WHAT IS DATA MINING?
Data Mining as the name suggests is the process of extracting information from data. Also known as “Knowledge Discovery in Databases”, it helps to extract hidden patterns, future trends and behaviors subsequently facilitating decision making in businesses.
This extraction of data is done by using various tools and technologies like Apache Mahout, IBM Cognos, Oracle Data Mining etc. Today, the Velocity, Volume and Variety at which data is being produced over the internet is mind-boggling. As per the statistics, 90% of the data produced till date comprises of the data produced in the last two years. This is shocking but true.
HOW IS DATA MINING DONE?
It is a three-step process.
- Data Integration – Firstly proper research is done and data is integrated.
- Data Extraction – Next, Data Mining is done. That is from the data collected above, useful data is extracted to get information.
- Data Presentation – Finally, the useful data is presented in a managed and organised way to be used for analysis.
THE INFORMATION ERA
Information Era has begun. With the accessibility of the Internet and the cheaper internet tariff plans have altogether allowed businesses and people all over the world to share ideas and information. This led to an increasing amount of data than ever. No one ever thought that the rate at which money and thoughts will be travelling across the world would be similar one day. You won’t be able to absorb this fact but according to a report we are generating over 2.5 quintillion bytes of data in a single day.

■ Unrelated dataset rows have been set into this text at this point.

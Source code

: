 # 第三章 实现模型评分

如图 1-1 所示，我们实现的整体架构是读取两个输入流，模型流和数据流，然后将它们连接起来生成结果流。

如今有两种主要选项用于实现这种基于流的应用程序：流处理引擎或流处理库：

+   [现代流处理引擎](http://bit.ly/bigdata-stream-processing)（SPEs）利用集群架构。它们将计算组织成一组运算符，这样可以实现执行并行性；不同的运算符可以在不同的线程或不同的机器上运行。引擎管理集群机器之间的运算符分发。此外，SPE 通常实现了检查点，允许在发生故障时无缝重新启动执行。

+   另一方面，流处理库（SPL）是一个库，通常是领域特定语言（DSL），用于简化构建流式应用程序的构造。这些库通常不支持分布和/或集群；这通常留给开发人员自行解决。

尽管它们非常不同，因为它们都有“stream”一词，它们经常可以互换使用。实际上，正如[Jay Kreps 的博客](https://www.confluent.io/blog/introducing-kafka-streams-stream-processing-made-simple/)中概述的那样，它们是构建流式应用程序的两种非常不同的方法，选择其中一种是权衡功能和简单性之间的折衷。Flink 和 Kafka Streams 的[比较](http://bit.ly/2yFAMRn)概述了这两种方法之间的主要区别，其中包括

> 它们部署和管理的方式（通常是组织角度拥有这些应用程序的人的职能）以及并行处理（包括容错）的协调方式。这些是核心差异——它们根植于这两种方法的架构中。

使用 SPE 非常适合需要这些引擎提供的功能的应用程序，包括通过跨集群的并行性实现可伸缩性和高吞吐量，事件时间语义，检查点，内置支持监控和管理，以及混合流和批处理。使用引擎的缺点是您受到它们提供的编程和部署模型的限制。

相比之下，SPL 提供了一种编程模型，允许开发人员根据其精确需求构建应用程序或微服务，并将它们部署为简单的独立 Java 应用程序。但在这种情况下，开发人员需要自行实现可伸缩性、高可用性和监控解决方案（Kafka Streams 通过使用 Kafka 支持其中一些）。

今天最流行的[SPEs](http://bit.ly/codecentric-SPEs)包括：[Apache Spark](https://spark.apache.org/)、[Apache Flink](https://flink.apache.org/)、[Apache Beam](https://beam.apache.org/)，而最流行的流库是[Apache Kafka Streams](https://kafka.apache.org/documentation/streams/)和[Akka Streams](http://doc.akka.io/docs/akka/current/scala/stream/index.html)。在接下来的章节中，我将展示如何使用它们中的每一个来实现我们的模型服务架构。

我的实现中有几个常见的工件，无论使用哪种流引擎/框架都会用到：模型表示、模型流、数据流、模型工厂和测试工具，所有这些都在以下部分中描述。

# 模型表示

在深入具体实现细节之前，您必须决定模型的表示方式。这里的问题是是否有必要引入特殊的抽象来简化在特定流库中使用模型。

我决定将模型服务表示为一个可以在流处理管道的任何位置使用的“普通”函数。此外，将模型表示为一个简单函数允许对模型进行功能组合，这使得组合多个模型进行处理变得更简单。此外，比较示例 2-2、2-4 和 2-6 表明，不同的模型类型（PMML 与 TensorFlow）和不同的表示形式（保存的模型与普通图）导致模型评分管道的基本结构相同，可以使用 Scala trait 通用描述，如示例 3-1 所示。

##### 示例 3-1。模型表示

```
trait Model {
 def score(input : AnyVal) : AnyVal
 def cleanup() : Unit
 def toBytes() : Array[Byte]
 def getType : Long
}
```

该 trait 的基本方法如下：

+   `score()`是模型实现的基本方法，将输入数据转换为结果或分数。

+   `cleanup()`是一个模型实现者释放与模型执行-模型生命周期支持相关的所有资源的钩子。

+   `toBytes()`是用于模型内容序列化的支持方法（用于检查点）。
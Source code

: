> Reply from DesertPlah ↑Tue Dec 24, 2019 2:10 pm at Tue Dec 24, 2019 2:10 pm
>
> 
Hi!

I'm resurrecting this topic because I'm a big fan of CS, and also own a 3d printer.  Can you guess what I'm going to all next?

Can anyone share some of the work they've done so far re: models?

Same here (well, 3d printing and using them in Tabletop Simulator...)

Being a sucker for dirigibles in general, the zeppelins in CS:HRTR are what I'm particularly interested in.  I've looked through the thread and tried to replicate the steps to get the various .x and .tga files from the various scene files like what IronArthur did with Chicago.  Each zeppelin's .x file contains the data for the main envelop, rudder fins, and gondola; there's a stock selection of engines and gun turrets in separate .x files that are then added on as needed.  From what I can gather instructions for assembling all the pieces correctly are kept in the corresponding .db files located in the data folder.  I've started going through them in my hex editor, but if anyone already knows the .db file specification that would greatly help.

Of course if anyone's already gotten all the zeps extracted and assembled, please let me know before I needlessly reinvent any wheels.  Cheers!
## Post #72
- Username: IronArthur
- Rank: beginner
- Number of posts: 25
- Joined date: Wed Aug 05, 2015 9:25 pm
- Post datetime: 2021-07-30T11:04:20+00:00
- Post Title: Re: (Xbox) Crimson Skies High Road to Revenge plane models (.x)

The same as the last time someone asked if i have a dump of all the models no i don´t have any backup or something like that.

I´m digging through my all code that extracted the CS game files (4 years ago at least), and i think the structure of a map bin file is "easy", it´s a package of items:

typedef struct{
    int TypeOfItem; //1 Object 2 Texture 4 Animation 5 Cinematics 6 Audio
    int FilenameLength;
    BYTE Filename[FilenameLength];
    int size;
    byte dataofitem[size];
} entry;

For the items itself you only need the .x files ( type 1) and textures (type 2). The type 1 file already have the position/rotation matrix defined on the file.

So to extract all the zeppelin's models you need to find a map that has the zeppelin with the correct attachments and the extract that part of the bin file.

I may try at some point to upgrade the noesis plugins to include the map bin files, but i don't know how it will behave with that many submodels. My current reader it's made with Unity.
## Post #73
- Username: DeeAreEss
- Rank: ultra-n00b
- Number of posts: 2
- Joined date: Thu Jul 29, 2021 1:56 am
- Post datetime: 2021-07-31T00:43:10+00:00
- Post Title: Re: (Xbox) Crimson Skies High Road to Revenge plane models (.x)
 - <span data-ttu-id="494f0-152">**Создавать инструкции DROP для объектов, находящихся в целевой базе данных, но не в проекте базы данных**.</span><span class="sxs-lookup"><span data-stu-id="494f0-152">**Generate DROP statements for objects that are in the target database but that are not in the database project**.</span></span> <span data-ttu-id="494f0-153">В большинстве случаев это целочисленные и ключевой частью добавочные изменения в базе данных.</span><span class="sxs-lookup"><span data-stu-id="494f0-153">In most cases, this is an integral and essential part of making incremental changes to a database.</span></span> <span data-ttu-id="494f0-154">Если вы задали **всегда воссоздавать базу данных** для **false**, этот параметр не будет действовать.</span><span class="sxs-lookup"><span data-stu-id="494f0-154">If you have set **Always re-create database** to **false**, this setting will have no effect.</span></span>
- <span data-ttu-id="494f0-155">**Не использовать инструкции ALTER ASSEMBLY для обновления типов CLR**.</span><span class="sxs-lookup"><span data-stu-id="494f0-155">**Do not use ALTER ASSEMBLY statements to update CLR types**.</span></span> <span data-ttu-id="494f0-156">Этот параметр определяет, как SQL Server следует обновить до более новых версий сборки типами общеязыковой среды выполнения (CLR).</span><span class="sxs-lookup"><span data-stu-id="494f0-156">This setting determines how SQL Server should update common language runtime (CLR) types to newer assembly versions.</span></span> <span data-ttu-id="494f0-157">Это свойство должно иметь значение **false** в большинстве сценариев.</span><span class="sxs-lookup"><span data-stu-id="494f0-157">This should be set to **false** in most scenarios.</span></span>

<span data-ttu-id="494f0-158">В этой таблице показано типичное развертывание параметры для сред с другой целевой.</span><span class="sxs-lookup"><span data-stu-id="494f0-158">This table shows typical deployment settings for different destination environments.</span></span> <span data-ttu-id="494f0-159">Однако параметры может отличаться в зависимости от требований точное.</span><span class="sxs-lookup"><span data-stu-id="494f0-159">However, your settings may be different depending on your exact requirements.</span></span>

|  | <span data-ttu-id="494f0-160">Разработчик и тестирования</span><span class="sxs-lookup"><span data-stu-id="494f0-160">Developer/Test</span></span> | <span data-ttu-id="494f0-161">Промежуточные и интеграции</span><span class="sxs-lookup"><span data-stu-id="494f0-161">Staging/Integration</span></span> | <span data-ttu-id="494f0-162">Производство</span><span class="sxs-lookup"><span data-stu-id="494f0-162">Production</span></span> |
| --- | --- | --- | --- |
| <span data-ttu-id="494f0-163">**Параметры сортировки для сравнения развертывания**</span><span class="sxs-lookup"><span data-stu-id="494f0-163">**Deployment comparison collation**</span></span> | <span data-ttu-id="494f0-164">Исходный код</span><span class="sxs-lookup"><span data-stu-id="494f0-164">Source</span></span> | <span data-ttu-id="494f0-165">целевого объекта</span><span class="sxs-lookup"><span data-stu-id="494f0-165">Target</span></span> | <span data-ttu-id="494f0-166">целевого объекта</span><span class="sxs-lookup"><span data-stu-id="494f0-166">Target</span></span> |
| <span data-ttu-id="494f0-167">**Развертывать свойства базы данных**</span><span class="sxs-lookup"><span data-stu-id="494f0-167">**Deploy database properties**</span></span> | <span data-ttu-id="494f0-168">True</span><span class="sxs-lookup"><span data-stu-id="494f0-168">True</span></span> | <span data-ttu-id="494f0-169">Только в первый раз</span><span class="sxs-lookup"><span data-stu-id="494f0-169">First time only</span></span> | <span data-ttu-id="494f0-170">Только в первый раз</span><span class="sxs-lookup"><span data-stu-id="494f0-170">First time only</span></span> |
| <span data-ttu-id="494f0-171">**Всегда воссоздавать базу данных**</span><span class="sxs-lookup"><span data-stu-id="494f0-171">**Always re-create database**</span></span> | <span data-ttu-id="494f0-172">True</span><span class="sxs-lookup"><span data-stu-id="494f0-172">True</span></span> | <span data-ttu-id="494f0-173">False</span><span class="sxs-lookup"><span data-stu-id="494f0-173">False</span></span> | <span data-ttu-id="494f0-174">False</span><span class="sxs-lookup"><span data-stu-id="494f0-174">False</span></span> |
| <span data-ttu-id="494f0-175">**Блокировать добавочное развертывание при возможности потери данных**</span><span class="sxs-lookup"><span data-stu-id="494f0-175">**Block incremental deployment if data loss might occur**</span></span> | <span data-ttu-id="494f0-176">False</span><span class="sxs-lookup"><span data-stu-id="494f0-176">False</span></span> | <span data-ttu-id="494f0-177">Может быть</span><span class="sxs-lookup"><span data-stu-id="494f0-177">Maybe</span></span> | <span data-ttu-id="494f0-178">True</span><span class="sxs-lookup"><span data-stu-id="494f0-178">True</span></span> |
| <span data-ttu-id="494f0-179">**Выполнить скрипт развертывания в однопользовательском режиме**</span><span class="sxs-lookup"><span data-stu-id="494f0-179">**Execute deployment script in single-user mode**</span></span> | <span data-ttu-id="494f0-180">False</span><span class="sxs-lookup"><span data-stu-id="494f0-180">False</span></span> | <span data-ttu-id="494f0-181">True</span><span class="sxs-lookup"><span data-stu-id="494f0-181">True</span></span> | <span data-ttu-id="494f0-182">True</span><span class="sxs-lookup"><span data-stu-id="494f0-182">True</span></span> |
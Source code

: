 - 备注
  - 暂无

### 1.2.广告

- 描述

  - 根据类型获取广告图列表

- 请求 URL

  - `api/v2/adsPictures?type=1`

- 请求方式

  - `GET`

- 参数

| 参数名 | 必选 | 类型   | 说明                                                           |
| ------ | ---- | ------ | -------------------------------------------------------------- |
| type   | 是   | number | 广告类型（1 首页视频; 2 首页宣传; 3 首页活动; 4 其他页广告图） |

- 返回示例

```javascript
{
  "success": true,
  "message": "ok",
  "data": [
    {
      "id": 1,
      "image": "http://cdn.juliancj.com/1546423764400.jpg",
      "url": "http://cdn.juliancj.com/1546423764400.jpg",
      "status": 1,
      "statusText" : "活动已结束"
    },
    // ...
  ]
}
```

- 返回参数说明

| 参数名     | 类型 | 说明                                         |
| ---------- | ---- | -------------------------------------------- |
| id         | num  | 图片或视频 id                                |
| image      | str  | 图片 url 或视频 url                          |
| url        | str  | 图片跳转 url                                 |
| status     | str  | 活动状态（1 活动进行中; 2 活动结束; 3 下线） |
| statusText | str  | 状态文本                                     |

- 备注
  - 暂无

WHERE IS THIS DATA COMING FROM?
The search queries over the internet, information over various social media sites, communication, digital photos and internet of things are all contributing to this huge rise in data generation.
WHAT ARE THE CHALLENGES IN DATA MINING?
- Issues related to mining methodologies: With a large number of user interaction the responsibility of mining data that covers a broad section of user queries has increased. The data cleaning done during data processing needs to be accurate.
- Issues related to Performance: Various algorithms have been developed to handle data accurately. But the performance issues of these algorithms is a huge challenge.
- Issues related to diverse data type: The variety of data that is being generated is heterogeneous and the problem to handle such different types of data remains to be a task.